Of more than 20 proposed changes to the Frederick County Charter, only three passed muster with the County Council on Tuesday.
The council supported proposed amendments to change the public notice procedures for council amendments to bills and to the county budget. The council also voted to extend its timeline for passing the county’s annual budget by about a week.
The council was voting to consider which proposed charter amendments would go forward to a public hearing process.
After hearings, the council could vote to include the proposed charter amendments on the November general election ballot, where they would have to be supported by a majority of voters to take effect.
The proposed amendments that will go to public hearing include two measures that will allow the council to publish public hearing notices for budget amendments and bill amendments online at least two days before a public hearing; those notices are currently printed in the newspaper and can extend the timeline for legislation up to two weeks, council members said. The other amendment that received support will move the council’s deadline to pass a county budget to May 31 of each year; the current deadline in the charter is May 25.
Some of the more controversial proposed amendments were withdrawn by the sponsors before they could be voted on. Councilman Tony Chmelik (R) withdrew three amendments that dealt with the salary for council members and the county executive.
Chmelik wanted to limit the pay of the council by using the county’s average income as a guide.
He wanted to increase the county executive’s salary to a level that would allow the county to attract private-sector executives, and not just politicians, to the position. Chmelik proposed $180,000, but said he was open to any increase.
Chmelik took heat for the proposed amendment, from Republicans and Democrats alike.
On social media, County Executive Jan Gardner (D) said she didn’t know about the proposed amendment, nor would she accept the increase.
Councilman Kirby Delauter (R) — who has said he’s considering running against Gardner in 2018 — also said on social media that he wouldn’t accept the salary.
Chmelik said he knows some voters were upset by the amendment, but he wanted to spark a discussion among the council and the public to address the salary.
Another amendment that Chmelik said would make the county executive’s salary more appealing would be to allow future officeholders to maintain second jobs during their terms, which is currently prohibited by the charter.
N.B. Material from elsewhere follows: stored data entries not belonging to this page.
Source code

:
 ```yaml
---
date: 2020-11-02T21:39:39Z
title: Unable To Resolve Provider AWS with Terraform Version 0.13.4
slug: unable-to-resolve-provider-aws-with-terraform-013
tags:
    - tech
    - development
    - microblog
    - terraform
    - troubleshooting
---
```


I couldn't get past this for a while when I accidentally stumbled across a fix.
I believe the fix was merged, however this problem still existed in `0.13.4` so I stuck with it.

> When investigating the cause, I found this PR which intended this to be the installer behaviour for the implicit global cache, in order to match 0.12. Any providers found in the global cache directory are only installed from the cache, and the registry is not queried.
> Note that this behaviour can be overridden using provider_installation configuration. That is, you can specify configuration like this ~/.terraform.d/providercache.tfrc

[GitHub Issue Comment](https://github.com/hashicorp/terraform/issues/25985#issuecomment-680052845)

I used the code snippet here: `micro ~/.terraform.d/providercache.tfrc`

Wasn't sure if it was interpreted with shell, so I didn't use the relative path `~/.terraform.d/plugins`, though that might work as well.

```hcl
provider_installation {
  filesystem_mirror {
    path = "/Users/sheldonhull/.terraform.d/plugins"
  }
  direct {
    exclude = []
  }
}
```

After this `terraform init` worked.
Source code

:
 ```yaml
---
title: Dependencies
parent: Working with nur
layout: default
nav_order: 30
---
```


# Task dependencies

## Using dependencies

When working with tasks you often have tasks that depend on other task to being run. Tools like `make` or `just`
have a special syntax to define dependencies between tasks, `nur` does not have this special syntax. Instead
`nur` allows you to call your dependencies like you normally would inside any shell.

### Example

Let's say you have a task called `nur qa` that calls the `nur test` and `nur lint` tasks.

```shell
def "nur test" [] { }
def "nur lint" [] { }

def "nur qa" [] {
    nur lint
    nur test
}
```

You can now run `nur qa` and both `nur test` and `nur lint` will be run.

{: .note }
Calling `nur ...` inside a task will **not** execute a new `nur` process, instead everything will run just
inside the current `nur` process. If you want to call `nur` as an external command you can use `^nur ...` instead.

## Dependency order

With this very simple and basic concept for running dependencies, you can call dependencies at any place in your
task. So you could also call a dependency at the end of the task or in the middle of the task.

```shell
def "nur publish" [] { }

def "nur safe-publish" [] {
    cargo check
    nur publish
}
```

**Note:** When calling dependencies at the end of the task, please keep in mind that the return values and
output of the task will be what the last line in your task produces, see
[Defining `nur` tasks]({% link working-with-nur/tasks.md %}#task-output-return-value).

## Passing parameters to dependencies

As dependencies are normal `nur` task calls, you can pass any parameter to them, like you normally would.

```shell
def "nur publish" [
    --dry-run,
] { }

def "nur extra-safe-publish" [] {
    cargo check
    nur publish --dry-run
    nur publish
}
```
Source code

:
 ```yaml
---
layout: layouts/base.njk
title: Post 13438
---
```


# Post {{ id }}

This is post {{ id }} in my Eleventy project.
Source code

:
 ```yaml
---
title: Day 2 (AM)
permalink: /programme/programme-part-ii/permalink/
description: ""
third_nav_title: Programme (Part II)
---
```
That amendment failed after a split 3-3 vote, with Council President Bud Otis (R), Councilman Jerry Donald (D) and Councilwoman M.C. Keegan-Ayer (D) opposing the measure.
Councilwoman Jessica Fitzwater (D) was absent from the meeting following the birth of her first child.
Other proposed amendments that failed on Tuesday included measures to create expedited and emergency legislative procedures; extend the council’s deadline for passing a bill to six months; to change the process for filling vacancies on the council; and to allow council members to shift money within the county executive’s proposed budget, including allowing for spending increases.
Keegan-Ayer pulled three amendments she introduced and will address those issues with future legislation, she said.
Tuesday’s meeting may not be the end of proposed changes to the charter. At the direction of the council, County Attorney Michael Chomel will conduct a review of the current charter and recommend other areas where the charter could be amended.